En estos últimos días he visto algunos artículos que dicen algo así como «Comienza la sexta extinción masiva» o «La ONU advierte que la vida se distinguirán el 2050» (o 2060 según el caso). Es muy probable que esta información sea falsa o exagerada, pero supongamos por un momento que tenga algunos visos de realidad; ¿Qué puede deducirse de ello? De la primera información tenemos que tomar en cuenta un punto importante: si ésta es la sexta extinción masiva quiere decir que antes tuvo otras cinco y, sin embargo, la vida aquí está (de las cinco extinciones anteriores, la peor fue la tercera, la del período Pérmico-triásico, que terminó con el 96% de las especies).

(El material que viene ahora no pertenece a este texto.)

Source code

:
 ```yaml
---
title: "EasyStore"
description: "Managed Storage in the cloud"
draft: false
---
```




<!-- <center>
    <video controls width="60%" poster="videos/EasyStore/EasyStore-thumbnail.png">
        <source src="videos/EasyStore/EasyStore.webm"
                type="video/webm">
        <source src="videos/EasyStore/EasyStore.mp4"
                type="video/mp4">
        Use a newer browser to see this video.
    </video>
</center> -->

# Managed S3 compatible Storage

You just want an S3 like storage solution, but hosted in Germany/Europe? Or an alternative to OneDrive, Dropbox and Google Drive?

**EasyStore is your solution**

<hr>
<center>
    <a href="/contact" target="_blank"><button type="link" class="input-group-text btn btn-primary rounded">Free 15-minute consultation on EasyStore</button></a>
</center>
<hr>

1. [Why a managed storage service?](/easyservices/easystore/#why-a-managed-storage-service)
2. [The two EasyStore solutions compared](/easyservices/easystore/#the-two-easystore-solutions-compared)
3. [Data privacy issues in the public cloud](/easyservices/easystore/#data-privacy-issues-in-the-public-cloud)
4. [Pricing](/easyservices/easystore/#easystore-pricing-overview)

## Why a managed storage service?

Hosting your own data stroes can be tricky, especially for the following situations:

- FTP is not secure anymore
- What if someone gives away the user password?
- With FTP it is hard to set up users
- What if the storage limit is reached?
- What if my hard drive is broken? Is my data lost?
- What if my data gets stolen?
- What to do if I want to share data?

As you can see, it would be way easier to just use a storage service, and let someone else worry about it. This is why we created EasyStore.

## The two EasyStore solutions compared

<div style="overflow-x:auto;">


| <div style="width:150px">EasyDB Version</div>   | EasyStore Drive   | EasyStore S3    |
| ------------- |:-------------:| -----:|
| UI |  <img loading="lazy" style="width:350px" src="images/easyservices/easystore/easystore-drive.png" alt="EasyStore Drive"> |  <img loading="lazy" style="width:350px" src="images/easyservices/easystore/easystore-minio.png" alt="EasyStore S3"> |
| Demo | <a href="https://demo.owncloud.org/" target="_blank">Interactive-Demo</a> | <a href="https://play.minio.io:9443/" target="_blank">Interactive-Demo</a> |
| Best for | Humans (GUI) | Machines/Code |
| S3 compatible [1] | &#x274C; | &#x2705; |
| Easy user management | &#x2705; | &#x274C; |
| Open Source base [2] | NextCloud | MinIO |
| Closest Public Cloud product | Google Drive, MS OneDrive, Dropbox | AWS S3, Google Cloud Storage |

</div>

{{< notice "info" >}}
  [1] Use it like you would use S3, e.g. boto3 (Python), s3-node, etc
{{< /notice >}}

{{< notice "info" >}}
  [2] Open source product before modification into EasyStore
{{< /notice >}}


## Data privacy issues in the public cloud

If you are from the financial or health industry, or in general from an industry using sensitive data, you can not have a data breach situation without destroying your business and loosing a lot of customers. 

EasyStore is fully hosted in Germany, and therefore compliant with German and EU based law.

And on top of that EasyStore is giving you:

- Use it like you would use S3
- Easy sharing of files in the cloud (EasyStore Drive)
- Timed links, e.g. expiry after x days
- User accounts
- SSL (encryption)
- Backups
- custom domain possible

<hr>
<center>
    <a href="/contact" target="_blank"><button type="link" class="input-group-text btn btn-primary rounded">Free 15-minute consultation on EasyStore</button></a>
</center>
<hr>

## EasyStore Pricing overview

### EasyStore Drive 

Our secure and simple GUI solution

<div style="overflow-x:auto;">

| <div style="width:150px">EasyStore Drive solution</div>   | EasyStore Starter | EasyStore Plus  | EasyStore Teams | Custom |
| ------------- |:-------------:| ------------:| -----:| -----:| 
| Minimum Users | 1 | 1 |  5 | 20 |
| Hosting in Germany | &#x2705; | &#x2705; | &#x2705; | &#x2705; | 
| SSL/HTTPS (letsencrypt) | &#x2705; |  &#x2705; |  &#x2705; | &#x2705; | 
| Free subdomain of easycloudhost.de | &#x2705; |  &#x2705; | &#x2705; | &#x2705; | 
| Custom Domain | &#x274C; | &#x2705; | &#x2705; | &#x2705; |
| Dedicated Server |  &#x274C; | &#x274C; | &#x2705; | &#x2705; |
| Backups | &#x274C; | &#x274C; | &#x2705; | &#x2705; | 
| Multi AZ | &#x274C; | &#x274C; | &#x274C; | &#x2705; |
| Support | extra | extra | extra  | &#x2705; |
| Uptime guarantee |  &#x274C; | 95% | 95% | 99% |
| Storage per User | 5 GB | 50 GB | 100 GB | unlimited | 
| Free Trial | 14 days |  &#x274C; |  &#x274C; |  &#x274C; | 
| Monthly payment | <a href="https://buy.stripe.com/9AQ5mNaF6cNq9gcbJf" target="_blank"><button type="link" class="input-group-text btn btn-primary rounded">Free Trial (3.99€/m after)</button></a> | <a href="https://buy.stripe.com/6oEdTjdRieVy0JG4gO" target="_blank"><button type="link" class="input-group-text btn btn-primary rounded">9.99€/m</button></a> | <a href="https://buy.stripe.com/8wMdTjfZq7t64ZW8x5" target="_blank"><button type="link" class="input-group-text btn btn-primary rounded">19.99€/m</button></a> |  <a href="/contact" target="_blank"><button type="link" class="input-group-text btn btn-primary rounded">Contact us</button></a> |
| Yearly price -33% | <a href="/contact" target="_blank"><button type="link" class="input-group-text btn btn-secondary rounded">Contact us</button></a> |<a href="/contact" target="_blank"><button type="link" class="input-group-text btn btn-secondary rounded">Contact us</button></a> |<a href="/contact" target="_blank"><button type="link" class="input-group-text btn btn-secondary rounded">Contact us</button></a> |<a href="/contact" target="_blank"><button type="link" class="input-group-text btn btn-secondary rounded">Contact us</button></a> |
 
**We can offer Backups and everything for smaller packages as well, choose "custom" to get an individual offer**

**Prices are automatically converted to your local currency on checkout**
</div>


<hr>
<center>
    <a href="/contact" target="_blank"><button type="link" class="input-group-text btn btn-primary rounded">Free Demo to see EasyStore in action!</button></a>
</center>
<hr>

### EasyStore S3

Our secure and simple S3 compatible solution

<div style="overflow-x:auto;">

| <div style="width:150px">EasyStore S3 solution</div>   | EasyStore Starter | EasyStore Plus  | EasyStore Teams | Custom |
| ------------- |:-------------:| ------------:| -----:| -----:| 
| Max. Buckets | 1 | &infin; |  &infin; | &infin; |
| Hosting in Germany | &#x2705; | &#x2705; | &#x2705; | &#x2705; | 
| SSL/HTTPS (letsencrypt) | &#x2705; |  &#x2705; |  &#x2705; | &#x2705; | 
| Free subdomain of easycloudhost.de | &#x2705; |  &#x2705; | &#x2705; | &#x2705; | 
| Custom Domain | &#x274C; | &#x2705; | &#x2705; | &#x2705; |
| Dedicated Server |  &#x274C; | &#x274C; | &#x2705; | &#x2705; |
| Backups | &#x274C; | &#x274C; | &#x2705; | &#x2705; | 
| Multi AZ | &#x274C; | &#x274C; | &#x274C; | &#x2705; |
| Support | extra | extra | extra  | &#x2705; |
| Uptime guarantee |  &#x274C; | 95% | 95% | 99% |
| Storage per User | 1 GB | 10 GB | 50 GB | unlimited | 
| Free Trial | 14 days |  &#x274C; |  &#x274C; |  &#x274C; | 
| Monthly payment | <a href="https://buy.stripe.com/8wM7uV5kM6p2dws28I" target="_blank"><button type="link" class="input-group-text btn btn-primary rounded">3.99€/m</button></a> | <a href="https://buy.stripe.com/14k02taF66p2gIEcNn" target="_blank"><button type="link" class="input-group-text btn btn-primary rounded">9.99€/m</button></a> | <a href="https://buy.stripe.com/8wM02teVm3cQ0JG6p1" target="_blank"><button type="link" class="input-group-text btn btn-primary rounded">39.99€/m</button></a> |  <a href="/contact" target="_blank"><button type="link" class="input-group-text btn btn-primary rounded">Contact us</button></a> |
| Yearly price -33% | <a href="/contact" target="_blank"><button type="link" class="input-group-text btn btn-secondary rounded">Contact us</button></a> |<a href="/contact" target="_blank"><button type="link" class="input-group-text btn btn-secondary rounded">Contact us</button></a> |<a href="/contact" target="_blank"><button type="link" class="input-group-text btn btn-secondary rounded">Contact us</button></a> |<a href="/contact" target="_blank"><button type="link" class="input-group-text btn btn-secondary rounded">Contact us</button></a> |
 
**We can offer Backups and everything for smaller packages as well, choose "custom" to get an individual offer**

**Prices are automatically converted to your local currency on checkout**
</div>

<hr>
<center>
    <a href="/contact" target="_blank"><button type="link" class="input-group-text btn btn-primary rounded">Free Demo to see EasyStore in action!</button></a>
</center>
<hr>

La vida es más persistente en la que los seres humanos pensamos y se abrirá paso a través de la sexta extinción masiva. Claro, el punto que es posible que seamos nosotros los que no pasemos esa barrera; y ése es el verdadero temor de algunos. Como bien sabemos el ombligo de los humanos es el verdadero centro del universo y es entonces que muchos se aterrorizan ¿Cómo es que el mundo sobrevivirá sin mí? Ese sin mí no es exagerado; la verdad es que la gente no piensa en la humanidad como concepto ni en sus mejores momentos.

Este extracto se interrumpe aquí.